Thanksgiving only comes once a year, and your belly might be thankful about that. It’s a time for loading up on the carbs, lounging on the couch all day and breaking out the pants with an adjustable waist.
But it doesn’t have to be a deathblow to your diet. Here are six ways to ensure a healthier Thanksgiving.
• Start your day off with a healthy breakfast. “Saving calories” for a meal later in the day doesn’t work. And starving yourself the morning of Thankgiving will only make you hungrier. (And skipping food in the days after a Turkey Day binge won’t help you either.)

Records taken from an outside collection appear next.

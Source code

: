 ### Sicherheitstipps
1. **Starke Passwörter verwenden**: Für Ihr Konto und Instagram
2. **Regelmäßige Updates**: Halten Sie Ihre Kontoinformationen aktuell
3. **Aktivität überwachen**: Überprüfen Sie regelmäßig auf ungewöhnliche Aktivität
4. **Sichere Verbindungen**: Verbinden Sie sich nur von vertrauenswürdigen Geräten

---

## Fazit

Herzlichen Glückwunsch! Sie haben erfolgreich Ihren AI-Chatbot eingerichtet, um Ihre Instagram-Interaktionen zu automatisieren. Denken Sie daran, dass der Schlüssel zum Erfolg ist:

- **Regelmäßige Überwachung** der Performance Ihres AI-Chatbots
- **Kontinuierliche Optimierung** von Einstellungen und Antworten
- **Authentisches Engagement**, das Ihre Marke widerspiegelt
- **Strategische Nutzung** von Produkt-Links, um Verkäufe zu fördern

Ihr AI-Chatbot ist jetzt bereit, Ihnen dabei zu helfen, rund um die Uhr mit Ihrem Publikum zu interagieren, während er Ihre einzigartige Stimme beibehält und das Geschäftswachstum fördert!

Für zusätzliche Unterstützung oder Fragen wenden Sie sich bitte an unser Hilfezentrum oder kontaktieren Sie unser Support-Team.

• Include physical activity, like football with the kids or a hike in the woods. You shouldn’t be on the couch watching football all day.
• If you’re concerned about overeating, get your mental plan in place before you go. Know what you should and shouldn’t eat. (See the next tips for insight there.)

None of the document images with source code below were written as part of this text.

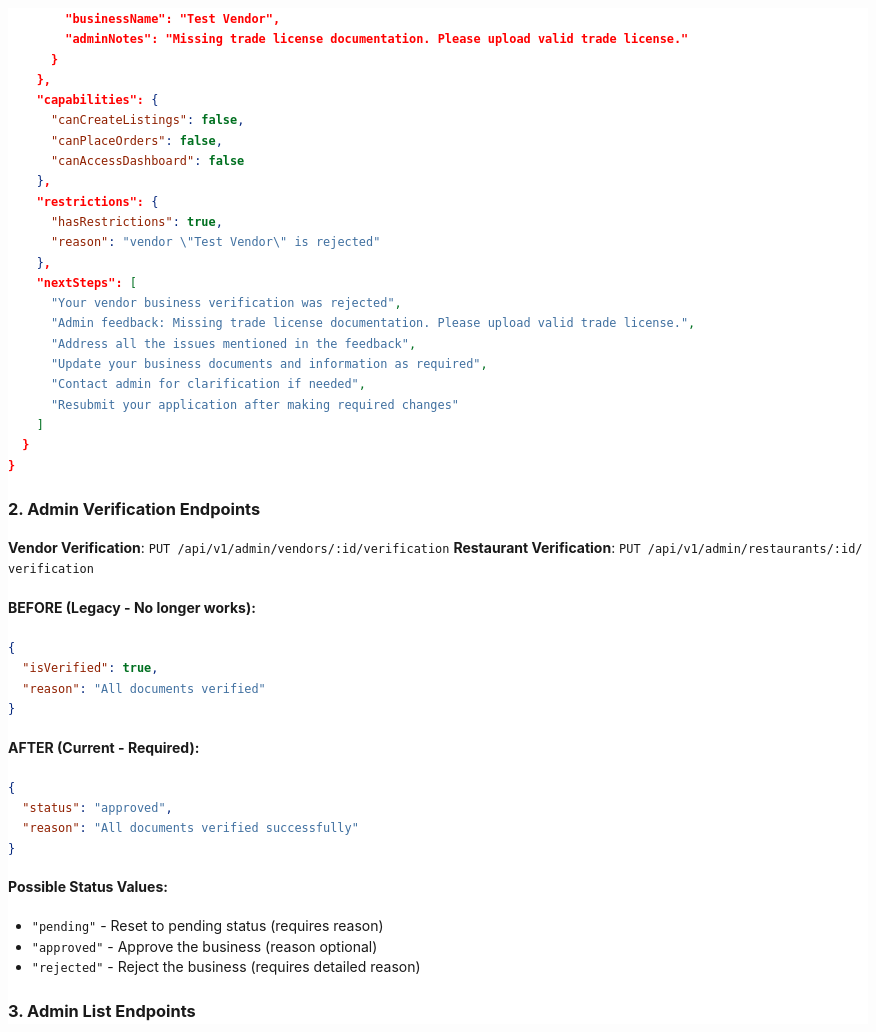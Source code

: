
 ```json
        "businessName": "Test Vendor",
        "adminNotes": "Missing trade license documentation. Please upload valid trade license."
      }
    },
    "capabilities": {
      "canCreateListings": false,
      "canPlaceOrders": false,
      "canAccessDashboard": false
    },
    "restrictions": {
      "hasRestrictions": true,
      "reason": "vendor \"Test Vendor\" is rejected"
    },
    "nextSteps": [
      "Your vendor business verification was rejected",
      "Admin feedback: Missing trade license documentation. Please upload valid trade license.",
      "Address all the issues mentioned in the feedback",
      "Update your business documents and information as required",
      "Contact admin for clarification if needed",
      "Resubmit your application after making required changes"
    ]
  }
}
```

### **2. Admin Verification Endpoints**

**Vendor Verification**: `PUT /api/v1/admin/vendors/:id/verification`
**Restaurant Verification**: `PUT /api/v1/admin/restaurants/:id/verification`

#### **BEFORE (Legacy - No longer works):**
```json
{
  "isVerified": true,
  "reason": "All documents verified"
}
```

#### **AFTER (Current - Required):**
```json
{
  "status": "approved",
  "reason": "All documents verified successfully"
}
```

#### **Possible Status Values:**
- `"pending"` - Reset to pending status (requires reason)
- `"approved"` - Approve the business (reason optional)
- `"rejected"` - Reject the business (requires detailed reason)

### **3. Admin List Endpoints**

• Foods to steer clear of, according to medicaldaily.com: deep-fried turkey, stuffing, gravy, green bean casserole and pecan pie. If you really need gravy, go for a spoonful rather than a full ladle’s worth. With your turkey, you can trim the skin to cut the calories.

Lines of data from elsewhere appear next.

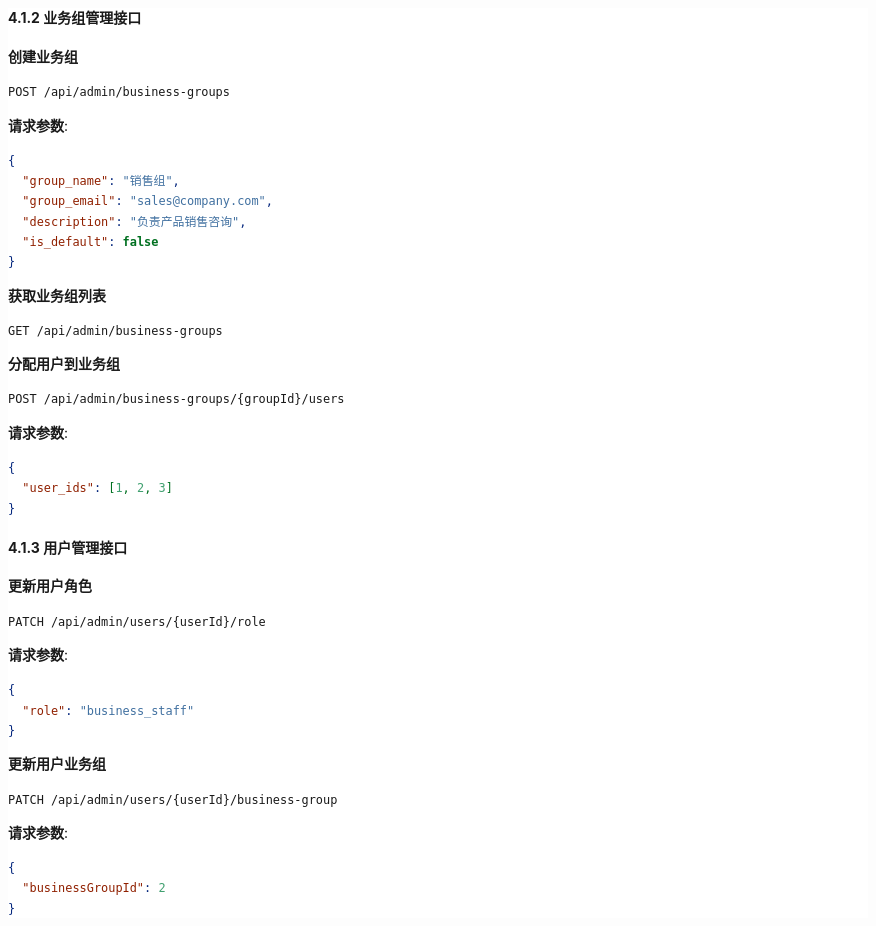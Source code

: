 #### 4.1.2 业务组管理接口

**创建业务组**
```
POST /api/admin/business-groups
```

**请求参数**:
```json
{
  "group_name": "销售组",
  "group_email": "sales@company.com",
  "description": "负责产品销售咨询",
  "is_default": false
}
```

**获取业务组列表**
```
GET /api/admin/business-groups
```

**分配用户到业务组**
```
POST /api/admin/business-groups/{groupId}/users
```

**请求参数**:
```json
{
  "user_ids": [1, 2, 3]
}
```

#### 4.1.3 用户管理接口

**更新用户角色**
```
PATCH /api/admin/users/{userId}/role
```

**请求参数**:
```json
{
  "role": "business_staff"
}
```

**更新用户业务组**
```
PATCH /api/admin/users/{userId}/business-group
```

**请求参数**:
```json
{
  "businessGroupId": 2
}
```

• When you’re dishing out the food, aim for a 50/25/25 split. The 50 percent should be veggies, 25 percent is devoted to turkey and the last 25 percent will be your carb-loaded sides like stuffing, rolls or mashed potatoes. Lori Zanini, RD, spokesperson for the Academy of Nutrition and Dietetics, told Real Simple to fill half your plate with vegetables like Brussels sprouts, carrots, green beans or a salad.